Fix Neon SIMD build issues with Visual Studio

- Use the _M_ARM and _M_ARM64 macros provided by Visual Studio for compile-time detection of Arm builds, since __arm__ and __aarch64__ are only present in GNU-compatible compilers. - Neon/intrinsics: Use the _CountLeadingZeros() and _CountLeadingZeros64() intrinsics provided by Visual Studio, since __builtin_clz() and __builtin_clzl() are only present in GNU-compatible compilers. - Neon/intrinsics: Since Visual Studio does not support static vector initialization, replace static initialization of Neon vectors with the appropriate intrinsics. Compared to the static initialization approach, this produces identical assembly code with both GCC and Clang. - Neon/intrinsics: Since Visual Studio does not support inline assembly code, provide alternative code paths for Visual Studio whenever inline assembly is used. - Build: Set FLOATTEST appropriately for AArch64 Visual Studio builds (Visual Studio does not emit fused multiply-add [FMA] instructions by default for such builds.) - Neon/intrinsics: Move temporary buffer allocation outside of nested loops. Since Visual Studio configures Arm builds with a relatively small amount of stack memory, attempting to allocate those buffers within the inner loops caused a stack overflow.
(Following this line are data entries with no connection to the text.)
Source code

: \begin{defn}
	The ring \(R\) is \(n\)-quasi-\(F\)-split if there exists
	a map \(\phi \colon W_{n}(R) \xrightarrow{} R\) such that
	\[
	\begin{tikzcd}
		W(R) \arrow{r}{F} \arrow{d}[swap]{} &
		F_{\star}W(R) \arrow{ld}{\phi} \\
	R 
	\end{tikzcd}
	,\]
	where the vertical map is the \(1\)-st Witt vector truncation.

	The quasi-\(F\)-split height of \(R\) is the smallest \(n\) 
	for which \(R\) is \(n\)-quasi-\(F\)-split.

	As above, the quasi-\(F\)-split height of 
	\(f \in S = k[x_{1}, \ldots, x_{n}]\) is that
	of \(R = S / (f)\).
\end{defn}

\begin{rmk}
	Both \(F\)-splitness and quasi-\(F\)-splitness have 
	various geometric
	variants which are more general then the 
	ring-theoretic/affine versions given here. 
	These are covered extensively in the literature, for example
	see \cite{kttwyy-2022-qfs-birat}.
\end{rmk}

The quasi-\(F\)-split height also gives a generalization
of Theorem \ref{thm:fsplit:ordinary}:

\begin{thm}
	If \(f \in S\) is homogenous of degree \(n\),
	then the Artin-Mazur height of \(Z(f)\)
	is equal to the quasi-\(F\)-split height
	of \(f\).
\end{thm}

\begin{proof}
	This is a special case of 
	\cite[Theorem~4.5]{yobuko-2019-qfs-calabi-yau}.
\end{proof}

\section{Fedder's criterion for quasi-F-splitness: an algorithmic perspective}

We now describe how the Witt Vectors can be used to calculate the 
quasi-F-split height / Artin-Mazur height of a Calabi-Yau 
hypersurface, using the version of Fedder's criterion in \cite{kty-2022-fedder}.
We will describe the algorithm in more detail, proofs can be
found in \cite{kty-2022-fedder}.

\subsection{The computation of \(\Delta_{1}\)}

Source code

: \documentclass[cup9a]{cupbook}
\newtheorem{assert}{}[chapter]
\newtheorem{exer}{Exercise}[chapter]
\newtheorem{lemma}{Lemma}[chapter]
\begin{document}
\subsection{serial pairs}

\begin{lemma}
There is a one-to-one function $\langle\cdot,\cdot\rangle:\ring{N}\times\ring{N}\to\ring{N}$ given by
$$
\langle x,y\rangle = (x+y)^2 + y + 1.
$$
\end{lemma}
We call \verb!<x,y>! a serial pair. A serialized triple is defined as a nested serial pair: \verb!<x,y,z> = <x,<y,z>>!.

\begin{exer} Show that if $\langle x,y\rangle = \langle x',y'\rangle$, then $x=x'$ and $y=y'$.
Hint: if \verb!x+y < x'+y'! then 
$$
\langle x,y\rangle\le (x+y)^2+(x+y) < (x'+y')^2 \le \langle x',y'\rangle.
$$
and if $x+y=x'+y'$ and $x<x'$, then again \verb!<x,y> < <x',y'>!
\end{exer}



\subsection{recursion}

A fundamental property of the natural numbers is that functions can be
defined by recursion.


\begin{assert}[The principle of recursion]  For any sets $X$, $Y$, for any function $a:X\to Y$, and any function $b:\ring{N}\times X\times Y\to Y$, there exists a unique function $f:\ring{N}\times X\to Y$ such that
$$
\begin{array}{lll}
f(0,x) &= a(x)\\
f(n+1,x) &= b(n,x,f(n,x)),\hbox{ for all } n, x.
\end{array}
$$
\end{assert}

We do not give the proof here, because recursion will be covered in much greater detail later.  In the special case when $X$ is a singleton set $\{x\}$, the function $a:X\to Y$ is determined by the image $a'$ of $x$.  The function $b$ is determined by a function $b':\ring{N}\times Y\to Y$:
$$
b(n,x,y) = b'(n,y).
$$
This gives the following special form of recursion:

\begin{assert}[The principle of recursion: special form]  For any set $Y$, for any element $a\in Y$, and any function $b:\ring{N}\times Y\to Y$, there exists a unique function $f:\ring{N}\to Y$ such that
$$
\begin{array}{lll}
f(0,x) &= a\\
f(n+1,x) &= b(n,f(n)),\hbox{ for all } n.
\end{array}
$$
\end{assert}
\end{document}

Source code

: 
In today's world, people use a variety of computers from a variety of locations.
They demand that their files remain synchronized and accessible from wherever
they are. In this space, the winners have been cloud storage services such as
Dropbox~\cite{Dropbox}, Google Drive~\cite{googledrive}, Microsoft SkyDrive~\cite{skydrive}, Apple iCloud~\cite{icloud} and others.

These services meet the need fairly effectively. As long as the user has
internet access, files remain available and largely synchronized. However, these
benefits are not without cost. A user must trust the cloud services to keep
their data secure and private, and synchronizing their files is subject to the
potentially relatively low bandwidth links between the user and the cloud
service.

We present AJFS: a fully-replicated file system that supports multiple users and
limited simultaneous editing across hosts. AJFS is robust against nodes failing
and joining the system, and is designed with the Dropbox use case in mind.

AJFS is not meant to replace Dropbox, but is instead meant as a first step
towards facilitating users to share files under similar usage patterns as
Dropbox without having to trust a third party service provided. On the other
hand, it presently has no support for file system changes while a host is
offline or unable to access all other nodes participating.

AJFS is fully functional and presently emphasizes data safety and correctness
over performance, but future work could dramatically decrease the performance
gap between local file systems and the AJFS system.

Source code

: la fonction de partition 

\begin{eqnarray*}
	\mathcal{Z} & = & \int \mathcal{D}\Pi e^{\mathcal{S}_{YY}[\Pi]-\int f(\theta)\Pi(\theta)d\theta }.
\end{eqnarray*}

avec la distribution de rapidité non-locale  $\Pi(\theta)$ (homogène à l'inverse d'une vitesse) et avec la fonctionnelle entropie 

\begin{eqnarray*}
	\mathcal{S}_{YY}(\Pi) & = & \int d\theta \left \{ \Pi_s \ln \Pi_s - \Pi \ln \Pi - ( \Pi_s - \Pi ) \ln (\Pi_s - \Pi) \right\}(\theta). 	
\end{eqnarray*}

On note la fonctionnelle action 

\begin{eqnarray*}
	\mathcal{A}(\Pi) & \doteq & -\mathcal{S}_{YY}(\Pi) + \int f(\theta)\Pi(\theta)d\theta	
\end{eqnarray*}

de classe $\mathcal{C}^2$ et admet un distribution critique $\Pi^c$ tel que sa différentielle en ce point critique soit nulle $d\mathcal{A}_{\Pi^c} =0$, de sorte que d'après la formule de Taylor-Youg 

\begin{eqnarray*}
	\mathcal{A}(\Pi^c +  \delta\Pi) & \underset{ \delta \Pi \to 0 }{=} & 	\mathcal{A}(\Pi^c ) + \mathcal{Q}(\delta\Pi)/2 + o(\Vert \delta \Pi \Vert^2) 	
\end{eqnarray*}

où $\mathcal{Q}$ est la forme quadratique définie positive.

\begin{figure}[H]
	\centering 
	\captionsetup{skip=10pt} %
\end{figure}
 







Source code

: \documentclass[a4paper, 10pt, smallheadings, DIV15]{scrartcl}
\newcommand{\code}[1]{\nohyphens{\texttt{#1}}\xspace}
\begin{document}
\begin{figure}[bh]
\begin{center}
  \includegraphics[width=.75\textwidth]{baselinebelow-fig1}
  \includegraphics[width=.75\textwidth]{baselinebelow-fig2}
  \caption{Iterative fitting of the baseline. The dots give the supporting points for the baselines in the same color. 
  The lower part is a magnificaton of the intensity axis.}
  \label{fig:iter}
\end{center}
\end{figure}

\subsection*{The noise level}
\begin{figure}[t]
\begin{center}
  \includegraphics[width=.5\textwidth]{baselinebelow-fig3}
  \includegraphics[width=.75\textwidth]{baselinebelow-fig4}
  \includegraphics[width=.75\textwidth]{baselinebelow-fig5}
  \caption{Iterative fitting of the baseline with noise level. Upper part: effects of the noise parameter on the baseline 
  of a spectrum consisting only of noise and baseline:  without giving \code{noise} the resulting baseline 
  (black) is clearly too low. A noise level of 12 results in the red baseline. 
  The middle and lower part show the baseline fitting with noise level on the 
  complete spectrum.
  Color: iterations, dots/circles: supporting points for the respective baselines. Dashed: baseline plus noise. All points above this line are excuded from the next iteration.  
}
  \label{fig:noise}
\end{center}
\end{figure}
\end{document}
Closes #461 Closes #475
2020-11-17 12:48:49 +00:00
parent 91dd3b23ad
commit eb14189caa
14 changed files with 102 additions and 41 deletions
--- a/simd/arm/jchuff.h
+++ b/simd/arm/jchuff.h
@@ -17,7 +17,7 @@
 * but must not be updated permanently until we complete the MCU.
 */

-#if defined(__aarch64__)
+#if defined(__aarch64__) || defined(_M_ARM64)
 #define BIT_BUF_SIZE  64
 #else
 #define BIT_BUF_SIZE  32
@@ -54,7 +54,25 @@ typedef struct {
 * directly to the output buffer.  Otherwise, use the EMIT_BYTE() macro to
 * encode 0xFF as 0xFF 0x00.
 */
-#if defined(__aarch64__)
+#if defined(__aarch64__) || defined(_M_ARM64)
+
+#if defined(_MSC_VER) && !defined(__clang__)
+#define SPLAT() { \
+  buffer[0] = (JOCTET)(put_buffer >> 56); \
+  buffer[1] = (JOCTET)(put_buffer >> 48); \
+  buffer[2] = (JOCTET)(put_buffer >> 40); \
+  buffer[3] = (JOCTET)(put_buffer >> 32); \
+  buffer[4] = (JOCTET)(put_buffer >> 24); \
+  buffer[5] = (JOCTET)(put_buffer >> 16); \
+  buffer[6] = (JOCTET)(put_buffer >>  8); \
+  buffer[7] = (JOCTET)(put_buffer      ); \
+}
+#else
+#define SPLAT() { \
+  __asm__("rev %x0, %x1" : "=r"(put_buffer) : "r"(put_buffer)); \
+  *((uint64_t *)buffer) = put_buffer; \
+}
+#endif

 #define FLUSH() { \
  if (put_buffer & 0x8080808080808080 & ~(put_buffer + 0x0101010101010101)) { \
@@ -67,14 +85,27 @@ typedef struct {
    EMIT_BYTE(put_buffer >>  8) \
    EMIT_BYTE(put_buffer      ) \
  } else { \
-    __asm__("rev %x0, %x1" : "=r"(put_buffer) : "r"(put_buffer)); \
-    *((uint64_t *)buffer) = put_buffer; \
+    SPLAT() \
    buffer += 8; \
  } \
 }

 #else

+#if defined(_MSC_VER) && !defined(__clang__)
+#define SPLAT() { \
+  buffer[0] = (JOCTET)(put_buffer >> 24); \
+  buffer[1] = (JOCTET)(put_buffer >> 16); \
+  buffer[2] = (JOCTET)(put_buffer >>  8); \
+  buffer[3] = (JOCTET)(put_buffer      ); \
+}
+#else
+#define SPLAT() { \
+  __asm__("rev %0, %1" : "=r"(put_buffer) : "r"(put_buffer)); \
+  *((uint32_t *)buffer) = put_buffer; \
+}
+#endif
+
 #define FLUSH() { \
  if (put_buffer & 0x80808080 & ~(put_buffer + 0x01010101)) { \
    EMIT_BYTE(put_buffer >> 24) \
@@ -82,8 +113,7 @@ typedef struct {
    EMIT_BYTE(put_buffer >>  8) \
    EMIT_BYTE(put_buffer      ) \
  } else { \
-    __asm__("rev %0, %1" : "=r"(put_buffer) : "r"(put_buffer)); \
-    *((uint32_t *)buffer) = put_buffer; \
+    SPLAT() \
    buffer += 4; \
  } \
 }